The novel has two protagonists. Annie Cabbott is a homicide detective in crisis. Her current state does not make her especially likeable, and I find myself wondering how she became the mess she is. Currently she's on temporary loan to another city, taking her away from familiar surroundings. Personally, she's drinking like a fish and having ill-advised sexual liaisons. Professionally, she's investigating the murder of a presumably harmless, helpless quadriplegic. Although, as my phrasing suggests, there's more to the case than first meets the eye.
The other major character is Alan Banks. Where Annie is in crisis, Alan is at a turning point. He is also investigating a homicide, a violent sex crime with a 19-year-old victim. The narrative jogs back and forth between the investigations of these two cases, which was a little challenging at times. It's a lot of names and details to keep track of.
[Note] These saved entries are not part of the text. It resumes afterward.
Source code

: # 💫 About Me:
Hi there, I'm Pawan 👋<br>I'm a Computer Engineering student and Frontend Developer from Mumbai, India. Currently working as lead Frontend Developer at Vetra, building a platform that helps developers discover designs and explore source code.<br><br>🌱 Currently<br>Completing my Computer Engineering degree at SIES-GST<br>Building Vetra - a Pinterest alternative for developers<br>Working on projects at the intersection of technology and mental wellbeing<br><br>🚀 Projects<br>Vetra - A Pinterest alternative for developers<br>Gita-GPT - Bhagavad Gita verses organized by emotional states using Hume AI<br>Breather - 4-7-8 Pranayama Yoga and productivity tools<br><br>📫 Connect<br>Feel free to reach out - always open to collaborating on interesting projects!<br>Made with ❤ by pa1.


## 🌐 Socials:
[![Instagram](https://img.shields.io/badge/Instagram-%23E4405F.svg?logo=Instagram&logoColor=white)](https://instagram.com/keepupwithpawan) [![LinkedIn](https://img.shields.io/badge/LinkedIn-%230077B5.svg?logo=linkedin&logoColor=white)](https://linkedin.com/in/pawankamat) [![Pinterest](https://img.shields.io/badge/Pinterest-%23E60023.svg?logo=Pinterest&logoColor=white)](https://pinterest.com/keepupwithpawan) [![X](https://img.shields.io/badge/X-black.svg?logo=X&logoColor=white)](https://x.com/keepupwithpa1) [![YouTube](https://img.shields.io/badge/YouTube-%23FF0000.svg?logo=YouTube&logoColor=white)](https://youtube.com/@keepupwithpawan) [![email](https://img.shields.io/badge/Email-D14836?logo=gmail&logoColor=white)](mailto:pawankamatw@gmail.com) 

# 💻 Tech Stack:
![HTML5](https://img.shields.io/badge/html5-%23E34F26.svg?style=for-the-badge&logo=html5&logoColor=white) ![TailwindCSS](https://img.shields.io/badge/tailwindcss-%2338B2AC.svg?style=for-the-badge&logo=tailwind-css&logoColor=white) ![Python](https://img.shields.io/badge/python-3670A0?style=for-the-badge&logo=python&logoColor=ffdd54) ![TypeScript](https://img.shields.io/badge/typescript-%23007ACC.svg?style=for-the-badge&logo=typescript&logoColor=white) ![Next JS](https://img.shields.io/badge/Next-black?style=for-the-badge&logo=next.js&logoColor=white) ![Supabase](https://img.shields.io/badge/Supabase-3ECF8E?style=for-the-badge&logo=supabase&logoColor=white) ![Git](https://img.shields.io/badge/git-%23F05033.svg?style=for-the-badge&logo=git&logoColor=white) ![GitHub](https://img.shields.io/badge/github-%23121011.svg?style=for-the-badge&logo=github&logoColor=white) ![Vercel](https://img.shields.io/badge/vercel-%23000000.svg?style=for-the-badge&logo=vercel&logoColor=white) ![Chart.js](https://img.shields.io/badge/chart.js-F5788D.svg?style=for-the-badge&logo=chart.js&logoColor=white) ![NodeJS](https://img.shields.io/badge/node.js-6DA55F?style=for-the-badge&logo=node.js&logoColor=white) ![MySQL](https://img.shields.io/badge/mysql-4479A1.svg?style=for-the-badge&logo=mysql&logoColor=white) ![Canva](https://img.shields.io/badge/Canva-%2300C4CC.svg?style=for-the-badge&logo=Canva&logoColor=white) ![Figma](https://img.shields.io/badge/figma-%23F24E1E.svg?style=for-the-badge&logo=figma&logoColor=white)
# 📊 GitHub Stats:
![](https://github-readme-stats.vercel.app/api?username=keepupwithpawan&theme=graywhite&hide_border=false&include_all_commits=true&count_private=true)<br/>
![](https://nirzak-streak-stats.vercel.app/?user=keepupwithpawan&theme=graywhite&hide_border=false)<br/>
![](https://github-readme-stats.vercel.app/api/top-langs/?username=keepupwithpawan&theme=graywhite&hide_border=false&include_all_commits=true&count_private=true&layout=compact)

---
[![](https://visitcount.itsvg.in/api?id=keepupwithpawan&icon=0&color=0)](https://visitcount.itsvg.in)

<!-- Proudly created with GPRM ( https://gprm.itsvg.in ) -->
And being a somewhat more realistic procedural, you really get a feel for the frustration and drudgery of looking at the same clues, statements, and details over and over, trying to see something new. Trying to find a new trail to follow. Trying to see what you've previously missed.
Eventually, it begins to seem that these two disparate cases may be linked somehow. I was gratified that the author didn't rely on too improbable a coincidence to explain this. The resolutions to the crimes were both sad and satisfying. The novel ended quite abruptly after the murders had been solved, leaving me wanting a little more dénouement. And as challenging as it had been to figure out the characters' past based on clues in the text, I was left very much wanting to know what would happen to them next. While I doubt I'll invest the effort into reading a lengthy backlist, I have a feeling I may be reading the next book in this series. What more can an author ask; I appear to be hooked.